Kisah Dinosaurus bernama TVRI

January 20, 2020

Jakarta — Jelang akhir Agustus 2019, kabar kisruh di Lembaga Penyiaran Publik (LPP) TVRI santer terdengar. Sejumlah dokumen internal sampai di tangan Dewan Pengawas LPP TVRI dan bikin tercekat. Nilai tagihan dengan jumlah besar.

Salah satu dokumen adalah bujet show manajemen milad TVRI tanggal 24 Agustus 2018 di Balai Sarbini senilai Rp116 juta. Bikin heran, rupanya acara ini tidak memakai sumber daya manusia TVRI tetapi dialihdayakan (outsource) ke pihak luar.

Kemudian ada perincian bujet produksi ‘Kuis Siapa Berani’ tanggal 2 Agustus 2019 yang diselenggarakan di Studio 2 Balai Diklat TVRI ditagihkan senilai Rp146.533.000. Salah satu angka yang bikin Dewan Pengawas (Dewas) kaget adalah biaya sewa alat senilai Rp44,3 juta untuk dua episode.

Dari dua dokumen tersebut muncul nama PT Media Mahakarya Indonesia alias Triwarsana yang dipimpin Reinhard Roosevelt Marshall Tawas. Dari jejak digital yang ada, sulit menampik kedekatan Reinhard dan Dirut TVRI, Helmy Yahya.

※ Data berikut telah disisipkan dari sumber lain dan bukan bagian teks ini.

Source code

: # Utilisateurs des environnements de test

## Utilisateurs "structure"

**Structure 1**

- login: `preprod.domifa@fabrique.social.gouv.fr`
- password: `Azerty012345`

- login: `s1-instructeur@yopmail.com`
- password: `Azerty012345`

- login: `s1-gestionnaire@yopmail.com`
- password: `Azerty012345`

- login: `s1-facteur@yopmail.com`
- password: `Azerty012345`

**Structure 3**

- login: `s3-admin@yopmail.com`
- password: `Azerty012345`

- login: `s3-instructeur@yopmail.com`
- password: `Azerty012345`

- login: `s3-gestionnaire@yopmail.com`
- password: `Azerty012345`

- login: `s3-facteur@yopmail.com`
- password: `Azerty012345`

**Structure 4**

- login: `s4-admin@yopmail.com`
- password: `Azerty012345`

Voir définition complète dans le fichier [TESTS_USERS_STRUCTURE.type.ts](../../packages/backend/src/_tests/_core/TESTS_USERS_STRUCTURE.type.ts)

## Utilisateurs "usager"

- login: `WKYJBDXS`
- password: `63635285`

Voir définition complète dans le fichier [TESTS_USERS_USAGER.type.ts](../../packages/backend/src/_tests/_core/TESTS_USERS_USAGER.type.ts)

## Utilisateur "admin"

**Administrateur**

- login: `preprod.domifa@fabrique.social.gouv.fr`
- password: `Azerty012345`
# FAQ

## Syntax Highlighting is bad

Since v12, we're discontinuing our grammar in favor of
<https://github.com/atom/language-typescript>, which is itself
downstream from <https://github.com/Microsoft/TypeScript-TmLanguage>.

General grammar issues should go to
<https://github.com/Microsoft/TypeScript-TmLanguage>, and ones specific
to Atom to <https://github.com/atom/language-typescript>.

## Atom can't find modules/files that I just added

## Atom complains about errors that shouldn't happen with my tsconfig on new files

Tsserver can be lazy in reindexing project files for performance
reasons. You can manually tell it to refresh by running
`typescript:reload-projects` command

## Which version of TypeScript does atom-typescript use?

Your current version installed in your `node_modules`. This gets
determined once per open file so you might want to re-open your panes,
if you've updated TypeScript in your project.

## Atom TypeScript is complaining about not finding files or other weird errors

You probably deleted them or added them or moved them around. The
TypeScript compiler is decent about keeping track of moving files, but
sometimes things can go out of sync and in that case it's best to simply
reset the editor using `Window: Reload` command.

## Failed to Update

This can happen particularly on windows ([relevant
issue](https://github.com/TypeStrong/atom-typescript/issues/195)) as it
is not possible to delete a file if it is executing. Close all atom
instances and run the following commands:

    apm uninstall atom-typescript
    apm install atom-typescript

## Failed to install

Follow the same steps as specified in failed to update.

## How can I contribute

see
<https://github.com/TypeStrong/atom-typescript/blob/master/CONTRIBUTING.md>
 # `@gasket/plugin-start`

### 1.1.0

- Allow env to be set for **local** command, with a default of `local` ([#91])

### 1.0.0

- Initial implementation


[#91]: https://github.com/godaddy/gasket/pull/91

Dalam buku Siapa Berani Jadi entrepreneur: Saya Saja Tidak Menyangka Jadi Entrepreneur yang ditulis Helmy Yahya dan Baban Sarbana, diterbitkan oleh PT Elex Media Komputindo tahun 2006 pada halaman 103 Helmy menulis “Ia rekan saya sejak di Ani Sumadi Production. Orangnya sangat pintar, seperti ensiklopedia berjalan. Akurasi datanya luar biasa. Saya pertama kali kenal karena ia adalah teman kerja kakak saya, Tantowi Yahya. Kepintarannya teruji dengan menjadi pemenang Kuis Serba Prima di TVRI yang dibawakan almarhum Olan Sitompul. Itu pula yang membuat saha mengajak Reinhard menjadi tim soal di beberapa kuis produksi Ani Sumadi Production.”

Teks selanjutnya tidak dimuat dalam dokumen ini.